I’ve described this take on the baked potato as a ‘Soft Landing’, and I really mean that. I’d usually end up having this early to mid-week because these were the days that I’d already feel so bogged down with the various challenges of my research and its accompanying existential angst, whilst hating that the weekend was still far away. I’d feel so frustrated, frazzled and sad that comfort food—which wasn’t as guilt-inducing as a fat bowl of pasta—was what I needed. Saying that, it is filling, mind you.
This is a dish that calls for a night in, with pyjamas, when you can pop on the oven ahead of time and calmly wait for the potato to thoroughly bake, only needing to finish up the toppings during the final 15 minutes of cooking time. Before that, I’d recommend using the baking time to pick out something uplifting yet slow-paced to watch (my recommendation: anything narrated by David Attenborough). Otherwise, any form of gentle pottering would be just the thing.

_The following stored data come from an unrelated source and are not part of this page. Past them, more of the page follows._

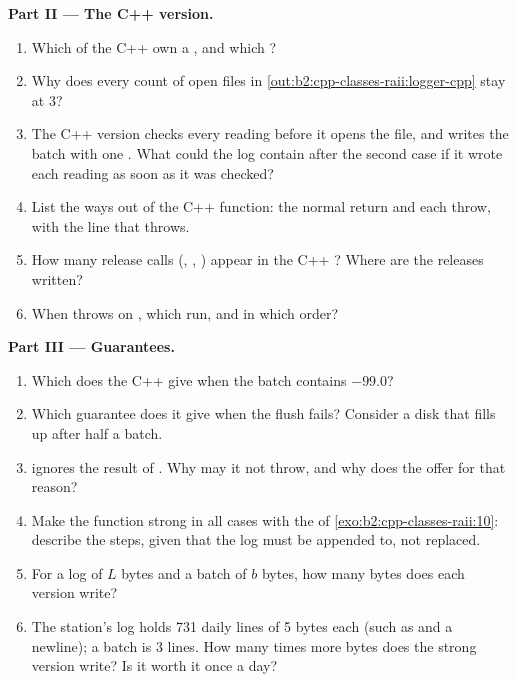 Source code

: \begin{problem}
\medskip\noindent\textbf{Part II --- The C++ version.}\par\nopagebreak
\begin{enumerate}[resume, beginpenalty=10000]
\item Which  of the C++  own a , and which ?
\item Why does every count of open files in \cref{out:b2:cpp-classes-raii:logger-cpp} stay at 3?
\item The C++ version checks every reading before it opens the file, and writes the batch with one .
What could the log contain after the second case if it wrote each reading as soon as it was checked?
\item List the ways out of the C++ function: the normal return and each throw, with the line that throws.
\item How many release calls (, , ) appear in the C++ ?
Where are the releases written?
\item When  throws on , which  run, and in which order?
\end{enumerate}

\medskip\noindent\textbf{Part III --- Guarantees.}\par\nopagebreak
\begin{enumerate}[resume, beginpenalty=10000]
\item Which  does the C++  give when the batch contains $-99.0$?
\item Which guarantee does it give when the flush fails? Consider a disk that fills up after half a batch.
\item {} ignores the result of . Why may it not throw, and why does the  offer
 for that reason?
\item Make the function strong in all cases with the  of \cref{exo:b2:cpp-classes-raii:10}: describe
the steps, given that the log must be appended to, not replaced.
\item For a log of $L$ bytes and a batch of $b$ bytes, how many bytes does each version write?
\item The station's log holds 731 daily lines of 5 bytes each (such as  and a newline); a batch is 3
lines. How many times more bytes does the strong version write? Is it worth it once a day?
\end{enumerate}


\end{problem}
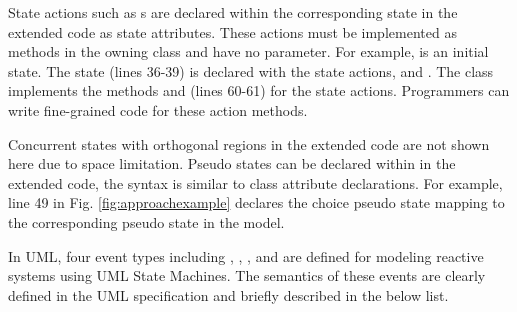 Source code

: State actions such as s are declared within the corresponding state in the extended code as state attributes.
These actions must be implemented as methods in the owning class and have no parameter.
For example,  is an initial state. 
The  state (lines 36-39) is declared with the state actions,  and . 
The  class implements the methods  and  (lines 60-61) for the state actions.
Programmers can write fine-grained code for these action methods.


Concurrent states with orthogonal regions in the extended code are not shown here due to space limitation. 
Pseudo states can be declared within  in the extended code, the syntax is similar to class attribute declarations.
For example, line 49 in Fig. \ref{fig:approachexample} declares the  choice pseudo state mapping to the corresponding pseudo state in the  model.   

\noindent
{}
In UML, four event types including , , , and  are defined for modeling reactive systems using UML State Machines. 
The semantics of these events are clearly defined in the UML specification and briefly described in the below list.

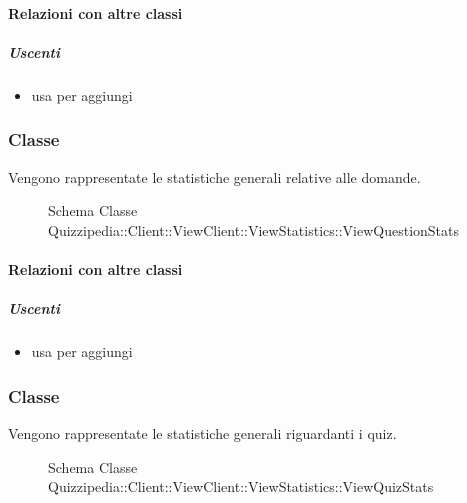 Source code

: \paragraph{Relazioni con altre classi}
\subparagraph{Uscenti}
\begin{itemize}
\item usa  per aggiungi
\end{itemize}
\subsubsection{Classe }
Vengono rappresentate le statistiche generali relative alle domande.
\begin{figure}[H]
\centering
\noindent{}
\caption[Schema Classe ViewQuestionStats]{Schema Classe Quizzipedia::Client::ViewClient::ViewStatistics::ViewQuestionStats}
\end{figure}
\paragraph{Relazioni con altre classi}
\subparagraph{Uscenti}
\begin{itemize}
\item usa  per aggiungi
\end{itemize}
\subsubsection{Classe }
Vengono rappresentate le statistiche generali riguardanti i quiz.
\begin{figure}[H]
\centering
\noindent{}
\caption[Schema Classe ViewQuizStats]{Schema Classe Quizzipedia::Client::ViewClient::ViewStatistics::ViewQuizStats}
\end{figure}
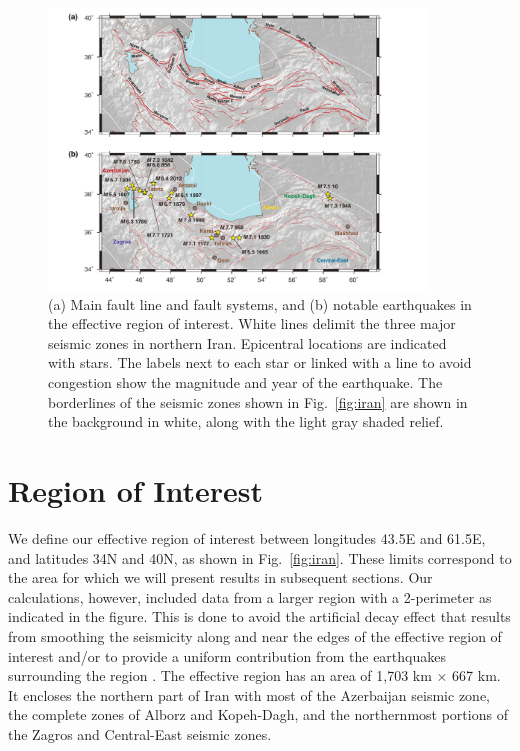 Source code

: \begin{figure}[t]
	\centering
	\includegraphics[width=0.9\textwidth]{figures/pdf/figure-02}
	\caption{(a) Main fault line and fault systems, and (b) notable earthquakes in the effective region of interest. White lines delimit the three major seismic zones in northern Iran. Epicentral locations are indicated with stars. The labels next to each star or linked with a line to avoid congestion show the magnitude and year of the earthquake. The borderlines of the seismic zones shown in Fig.~\ref{fig:iran} are shown in the background in white, along with the light gray shaded relief.}
	\label{fig:selected}
\end{figure}

\section{Region of Interest}

We define our effective region of interest between longitudes 43.5\textdegree{}E and 61.5\textdegree{}E, and latitudes 34\textdegree{}N and 40\textdegree{}N, as shown in Fig.~\ref{fig:iran}. These limits correspond to the area for which we will present results in subsequent sections. Our calculations, however, included data from a larger region with a 2\textdegree{}-perimeter as indicated in the figure. This is done to avoid the artificial decay effect that results from smoothing the seismicity along and near the edges of the effective region of interest and/or to provide a uniform contribution from the earthquakes surrounding the region \citep[see][]{Lapajne1997}. The effective region has an area of 1,703 km $\times$ 667 km. It encloses the northern part of Iran with most of the Azerbaijan seismic zone, the complete zones of Alborz and Kopeh-Dagh, and the northernmost portions of the Zagros and Central-East seismic zones.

A few notes on the recipe:
Feel free to increase the amount of sweet potatoes (and in doing so, the topping ingredients) if you are cooking for other people, or want to make a packed lunch. Of course, if your potato is, contrary to the recipe, small or especially large, modify the topping ingredient amounts accordingly.
And yes, this does indeed use the whipped feta from A Welcome Interlude: Toast, Three Ways recipe. Sue me.
Servings: 1 🥖 GF
Time:
👐 Hands-on: 20 minutes
⏳ Hands-off: 45 minutes - 1 hour 15 minutes (depending on the size of the sweet potato)
Ingredients
1 large sweet potato
100g feta
100g Greek yoghurt (full fat yoghurt can also be used)
1 medium red onion
4 rashers streaky bacon
A few glugs of olive oil,
A few fat pinches of salt
A good grinding of black pepper
Instructions
Preheat the oven to 220°C (200°C fan) and line a baking tray with foil. Making sure your sweet potato has been scrubbed, stab all over with a fork before basting with a little olive oil and sprinkling with salt. Put into the oven for 45 minutes - 1 hour 15 minutes, turning over halfway during the cooking time. It should have no resistance when tested with a fork.
Roughly 15 minutes before the end of the potato’s cooking time, place a frying pan on medium heat and add the 4 rashers of bacon. Fry until thoroughly crispy and it has expelled plenty of fat.
While the bacon is cooking, slice the onion in half and then again in thin half moon rounds.
Once the bacon is finished, remove from the frying pan and onto some kitchen paper. Then add the slices of onion to the pan. Using the bacon fat, fry the onion until they get soft and crispy. Adjust the heat if it starts to brown too quickly.
As the onions fry, decant the yoghurt into a large bowl and then crumble in the feta. To this, add a few grindings of black pepper and a couple of glugs of olive oil. Now whip altogether with a fork until it is mostly smooth—it won’t completely lose its graininess. Taste and add more pepper or olive oil as desired.
Once the potato is baked, give it a moment to rest and then open up, slathering the insides with the whipped feta, followed by the sweet potato and bacon.
Storage
Best eaten immediately. However, the potato and individual toppings will keep separately in the fridge for a few days.